Carola Rackete, die ehemalige Kapitänin des Migranten-Rettungsschiffs Sea-Watch 3, hat gesagt, wenn Scholl noch leben würde, wäre sie Teil der linken politischen Bewegung Antifa.
Aber auch am anderen Ende des politischen Spektrums behauptete die rechtsextreme AfD 2017, dass Scholl ihnen ihre Stimme gegeben hätte.
Und jetzt wurde das Image der Widerstandskämpferin von den Demonstranten gegen die Coronavirus-Beschränkungen in Deutschland gekapert, die sich oft mit den Opfern der Nazis verglichen haben.
- 'Impfen macht frei'.
Einige Demonstranten wurden mit gelben Sternen gesehen, ähnlich denen, die Juden unter den Nazis tragen mussten, mit der Aufschrift "nicht geimpft".

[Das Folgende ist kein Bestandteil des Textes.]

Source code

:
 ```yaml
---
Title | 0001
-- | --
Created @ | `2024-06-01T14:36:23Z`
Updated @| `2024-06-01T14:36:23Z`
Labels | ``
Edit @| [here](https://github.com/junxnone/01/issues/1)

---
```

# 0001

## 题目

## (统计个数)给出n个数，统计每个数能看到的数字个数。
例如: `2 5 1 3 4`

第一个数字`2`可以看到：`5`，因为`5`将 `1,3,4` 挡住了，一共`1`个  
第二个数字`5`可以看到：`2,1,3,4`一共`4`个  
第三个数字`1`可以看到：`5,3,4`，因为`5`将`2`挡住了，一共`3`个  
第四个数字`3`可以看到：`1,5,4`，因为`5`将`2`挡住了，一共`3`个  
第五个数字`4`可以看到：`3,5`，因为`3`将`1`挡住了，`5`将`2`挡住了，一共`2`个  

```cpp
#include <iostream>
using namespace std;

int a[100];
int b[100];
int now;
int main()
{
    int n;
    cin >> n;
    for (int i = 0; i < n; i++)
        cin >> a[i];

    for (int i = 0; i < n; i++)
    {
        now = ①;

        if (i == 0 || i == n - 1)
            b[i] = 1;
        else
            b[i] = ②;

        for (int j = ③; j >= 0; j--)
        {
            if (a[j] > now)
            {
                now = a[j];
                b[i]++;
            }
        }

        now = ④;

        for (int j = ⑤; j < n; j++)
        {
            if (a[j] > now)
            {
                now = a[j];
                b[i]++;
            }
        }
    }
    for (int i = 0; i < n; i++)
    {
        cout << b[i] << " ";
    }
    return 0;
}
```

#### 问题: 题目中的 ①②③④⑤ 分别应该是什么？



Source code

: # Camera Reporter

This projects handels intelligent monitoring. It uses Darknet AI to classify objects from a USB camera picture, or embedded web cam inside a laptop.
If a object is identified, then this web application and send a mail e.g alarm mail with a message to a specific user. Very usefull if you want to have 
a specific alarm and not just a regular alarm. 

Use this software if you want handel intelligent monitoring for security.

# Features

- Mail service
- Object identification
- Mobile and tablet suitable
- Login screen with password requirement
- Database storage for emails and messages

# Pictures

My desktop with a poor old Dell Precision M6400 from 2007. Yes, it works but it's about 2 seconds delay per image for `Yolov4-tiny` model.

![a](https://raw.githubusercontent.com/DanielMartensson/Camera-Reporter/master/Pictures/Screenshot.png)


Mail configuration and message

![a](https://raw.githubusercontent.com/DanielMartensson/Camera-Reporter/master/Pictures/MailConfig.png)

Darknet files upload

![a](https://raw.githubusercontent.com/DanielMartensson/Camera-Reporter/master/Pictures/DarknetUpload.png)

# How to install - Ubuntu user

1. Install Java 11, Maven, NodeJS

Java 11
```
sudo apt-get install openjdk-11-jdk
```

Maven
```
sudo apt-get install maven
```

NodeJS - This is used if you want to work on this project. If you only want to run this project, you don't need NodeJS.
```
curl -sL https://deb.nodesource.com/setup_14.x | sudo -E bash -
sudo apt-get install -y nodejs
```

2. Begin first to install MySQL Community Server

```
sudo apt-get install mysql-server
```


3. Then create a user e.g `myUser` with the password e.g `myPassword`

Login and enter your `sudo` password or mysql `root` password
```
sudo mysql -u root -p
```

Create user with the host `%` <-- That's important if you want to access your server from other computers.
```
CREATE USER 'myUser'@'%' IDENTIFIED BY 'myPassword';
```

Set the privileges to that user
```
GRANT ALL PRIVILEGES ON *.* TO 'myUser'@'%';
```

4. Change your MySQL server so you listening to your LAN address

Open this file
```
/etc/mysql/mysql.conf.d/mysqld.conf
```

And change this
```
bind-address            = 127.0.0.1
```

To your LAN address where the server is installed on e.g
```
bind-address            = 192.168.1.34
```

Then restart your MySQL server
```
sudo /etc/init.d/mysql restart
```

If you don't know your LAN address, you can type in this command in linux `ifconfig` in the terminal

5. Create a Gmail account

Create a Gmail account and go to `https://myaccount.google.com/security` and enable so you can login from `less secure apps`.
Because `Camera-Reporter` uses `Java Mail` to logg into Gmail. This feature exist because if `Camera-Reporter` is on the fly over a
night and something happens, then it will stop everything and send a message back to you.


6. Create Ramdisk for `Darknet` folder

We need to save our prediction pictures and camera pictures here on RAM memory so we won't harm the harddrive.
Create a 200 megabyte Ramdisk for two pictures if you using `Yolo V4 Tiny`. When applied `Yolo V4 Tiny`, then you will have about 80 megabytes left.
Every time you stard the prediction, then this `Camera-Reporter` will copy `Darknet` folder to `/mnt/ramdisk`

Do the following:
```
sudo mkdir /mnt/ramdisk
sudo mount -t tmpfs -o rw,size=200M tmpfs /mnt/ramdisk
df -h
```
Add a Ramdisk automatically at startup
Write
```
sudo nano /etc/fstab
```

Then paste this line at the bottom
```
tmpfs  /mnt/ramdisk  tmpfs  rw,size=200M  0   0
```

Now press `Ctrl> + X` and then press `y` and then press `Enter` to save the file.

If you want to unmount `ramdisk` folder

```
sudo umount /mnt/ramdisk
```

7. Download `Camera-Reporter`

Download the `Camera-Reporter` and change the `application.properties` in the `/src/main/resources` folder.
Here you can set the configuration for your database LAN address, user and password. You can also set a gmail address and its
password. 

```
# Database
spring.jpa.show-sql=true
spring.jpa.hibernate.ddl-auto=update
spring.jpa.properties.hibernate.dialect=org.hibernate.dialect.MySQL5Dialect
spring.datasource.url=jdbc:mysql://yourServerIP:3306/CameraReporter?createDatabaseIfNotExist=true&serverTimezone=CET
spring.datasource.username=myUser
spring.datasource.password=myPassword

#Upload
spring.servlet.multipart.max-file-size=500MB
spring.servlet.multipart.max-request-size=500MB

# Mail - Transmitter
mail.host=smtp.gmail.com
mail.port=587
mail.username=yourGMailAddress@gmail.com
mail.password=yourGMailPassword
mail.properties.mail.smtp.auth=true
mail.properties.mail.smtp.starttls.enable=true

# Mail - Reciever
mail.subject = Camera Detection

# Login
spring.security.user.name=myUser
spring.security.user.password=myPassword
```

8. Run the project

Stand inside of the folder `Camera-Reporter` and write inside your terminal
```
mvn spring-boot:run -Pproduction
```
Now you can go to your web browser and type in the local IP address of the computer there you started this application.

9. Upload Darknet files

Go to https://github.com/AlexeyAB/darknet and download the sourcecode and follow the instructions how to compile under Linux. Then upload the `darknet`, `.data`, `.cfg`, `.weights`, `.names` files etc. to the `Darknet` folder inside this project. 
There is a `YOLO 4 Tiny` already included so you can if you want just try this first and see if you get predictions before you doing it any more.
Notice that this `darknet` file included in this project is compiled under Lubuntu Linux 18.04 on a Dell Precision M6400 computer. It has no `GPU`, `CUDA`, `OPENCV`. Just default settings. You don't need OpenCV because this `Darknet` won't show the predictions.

Andere trugen KZ-Uniformen und trugen Plakate mit der Aufschrift "Impfen macht frei", eine Anspielung auf die Aufschrift "Arbeit macht frei" am Eingang von Auschwitz.
"Ich fühle mich wie Sophie Scholl, weil ich seit Monaten im Widerstand aktiv bin", sagte eine Demonstrantin im November auf einer Kundgebung gegen die Impfverbote in Hannover, was zu breiter Verurteilung führte.
"Anhänger von Verschwörungstheorien stellen sich gerne als Opfer dar, während sie das demokratische Feld dämonisieren und delegitimieren", sagte Samuel Salzborn, der Antisemitismusbeauftragte der Stadt Berlin, gegenüber AFP.
Ein anderer Neffe von Scholl, Jörg Hartnagel, sagte deutschen Medien am Samstag, dass ihre Vereinnahmung durch die Demonstranten "ein Missbrauch ihres Namens" sei.
Er fügte hinzu, dass er "diese Versuche, die Proteste gegen Hygienevorschriften mit (Anti-Nazi-)Widerstand zu identifizieren, klar zurückweist".
Die Vereinnahmung Sophie Scholls durch die Anti-Masken-Bewegung zeigt nach Ansicht des auf die NS-Zeit spezialisierten deutschen Historikers Jens-Christian Wagner einen Verlust des "Geschichtsbewusstseins" in Teilen der deutschen Bevölkerung.
Es gebe "fast keine Zeitzeugen mehr" für die NS-Zeit, sagte Wagner gegenüber AFP.
"Sie können sich nicht mehr wehren, wenn sie instrumentalisiert werden oder wenn die Rechtsextremen die Geschichte und die Gegenwart durch Schuldumkehr umschreiben. Das beunruhigt mich", sagte er.
Der deutsche Inlandsgeheimdienst hat gesagt, dass er die "Querdenker"-Bewegung, eine besonders lautstarke Anti-Lockdown-Gruppe, wegen Bedenken, dass sie eine Bedrohung für die Demokratie darstellt und Verbindungen zum Rechtsextremismus hat, überwachen wird.